* _EXERCISE PROMPT_: Find the string "ihascats" in the records. Copy every line it appears in.

* _DATA FOR ANALYSIS_:

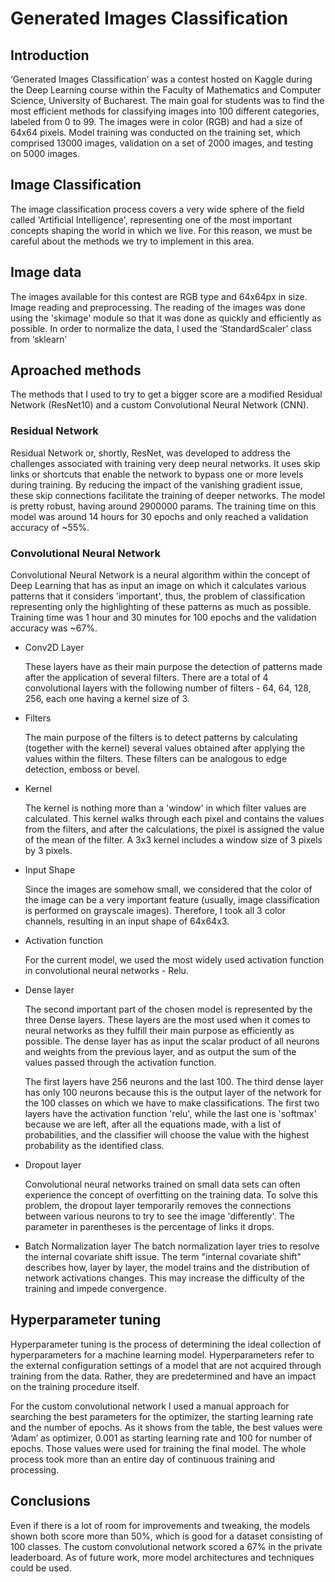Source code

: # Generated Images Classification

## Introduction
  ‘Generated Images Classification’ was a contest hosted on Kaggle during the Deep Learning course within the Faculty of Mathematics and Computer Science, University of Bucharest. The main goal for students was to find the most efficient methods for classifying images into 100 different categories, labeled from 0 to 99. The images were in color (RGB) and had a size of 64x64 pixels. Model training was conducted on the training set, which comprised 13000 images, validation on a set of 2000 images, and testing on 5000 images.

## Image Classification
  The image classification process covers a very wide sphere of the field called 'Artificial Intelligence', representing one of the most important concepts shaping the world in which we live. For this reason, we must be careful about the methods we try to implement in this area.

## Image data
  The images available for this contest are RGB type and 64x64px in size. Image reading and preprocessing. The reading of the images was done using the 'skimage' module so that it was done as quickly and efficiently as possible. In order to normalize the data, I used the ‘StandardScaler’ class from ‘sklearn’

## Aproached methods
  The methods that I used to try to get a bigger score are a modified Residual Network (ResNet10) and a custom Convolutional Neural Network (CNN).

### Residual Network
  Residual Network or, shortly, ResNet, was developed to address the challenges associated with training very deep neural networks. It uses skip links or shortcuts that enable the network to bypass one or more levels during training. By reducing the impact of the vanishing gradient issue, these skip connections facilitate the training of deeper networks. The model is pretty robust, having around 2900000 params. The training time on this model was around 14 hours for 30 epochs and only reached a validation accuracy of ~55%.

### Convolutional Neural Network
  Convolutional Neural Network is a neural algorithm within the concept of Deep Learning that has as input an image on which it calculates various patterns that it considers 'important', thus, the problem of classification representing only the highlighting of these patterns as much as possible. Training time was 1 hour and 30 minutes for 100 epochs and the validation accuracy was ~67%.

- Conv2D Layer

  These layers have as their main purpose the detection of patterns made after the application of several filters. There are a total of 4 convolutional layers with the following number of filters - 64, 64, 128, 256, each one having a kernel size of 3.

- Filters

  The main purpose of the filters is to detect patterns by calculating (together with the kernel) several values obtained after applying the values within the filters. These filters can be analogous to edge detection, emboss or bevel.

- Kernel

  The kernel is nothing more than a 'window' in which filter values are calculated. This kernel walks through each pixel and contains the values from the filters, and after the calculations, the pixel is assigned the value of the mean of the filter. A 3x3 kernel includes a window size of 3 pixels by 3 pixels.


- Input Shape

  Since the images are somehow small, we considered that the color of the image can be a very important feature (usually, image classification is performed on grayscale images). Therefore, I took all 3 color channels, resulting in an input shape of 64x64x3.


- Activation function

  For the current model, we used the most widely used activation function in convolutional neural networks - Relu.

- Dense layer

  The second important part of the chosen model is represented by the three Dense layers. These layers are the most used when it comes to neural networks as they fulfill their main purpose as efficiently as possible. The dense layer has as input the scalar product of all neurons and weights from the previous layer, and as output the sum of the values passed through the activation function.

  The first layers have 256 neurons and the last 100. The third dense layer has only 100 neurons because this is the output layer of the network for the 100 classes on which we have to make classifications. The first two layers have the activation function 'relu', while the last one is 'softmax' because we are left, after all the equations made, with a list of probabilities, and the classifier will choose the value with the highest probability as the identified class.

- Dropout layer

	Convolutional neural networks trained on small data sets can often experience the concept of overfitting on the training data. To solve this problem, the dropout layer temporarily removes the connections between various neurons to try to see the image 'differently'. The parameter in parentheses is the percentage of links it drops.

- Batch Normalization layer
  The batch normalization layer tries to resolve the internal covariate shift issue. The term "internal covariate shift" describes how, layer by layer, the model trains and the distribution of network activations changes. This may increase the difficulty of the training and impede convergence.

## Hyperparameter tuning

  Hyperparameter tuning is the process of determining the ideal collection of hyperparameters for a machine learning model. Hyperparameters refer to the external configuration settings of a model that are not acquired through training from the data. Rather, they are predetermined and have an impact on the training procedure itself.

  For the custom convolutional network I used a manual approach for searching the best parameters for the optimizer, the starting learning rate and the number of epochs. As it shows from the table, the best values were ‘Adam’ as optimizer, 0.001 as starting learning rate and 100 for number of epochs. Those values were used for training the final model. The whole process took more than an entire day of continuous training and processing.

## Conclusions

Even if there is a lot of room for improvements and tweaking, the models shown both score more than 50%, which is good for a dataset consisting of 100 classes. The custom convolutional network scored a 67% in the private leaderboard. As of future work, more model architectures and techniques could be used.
* * *
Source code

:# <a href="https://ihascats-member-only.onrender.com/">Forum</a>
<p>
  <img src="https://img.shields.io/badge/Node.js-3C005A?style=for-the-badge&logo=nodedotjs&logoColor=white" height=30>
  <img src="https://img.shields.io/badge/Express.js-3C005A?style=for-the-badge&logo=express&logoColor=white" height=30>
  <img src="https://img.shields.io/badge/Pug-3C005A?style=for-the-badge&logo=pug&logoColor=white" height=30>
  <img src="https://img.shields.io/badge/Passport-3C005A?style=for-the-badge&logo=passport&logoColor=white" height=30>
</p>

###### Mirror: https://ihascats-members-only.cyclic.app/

* _RESPONSE_:
:# <a href="https://ihascats-member-only.onrender.com/">Forum</a>
###### Mirror: https://ihascats-members-only.cyclic.app/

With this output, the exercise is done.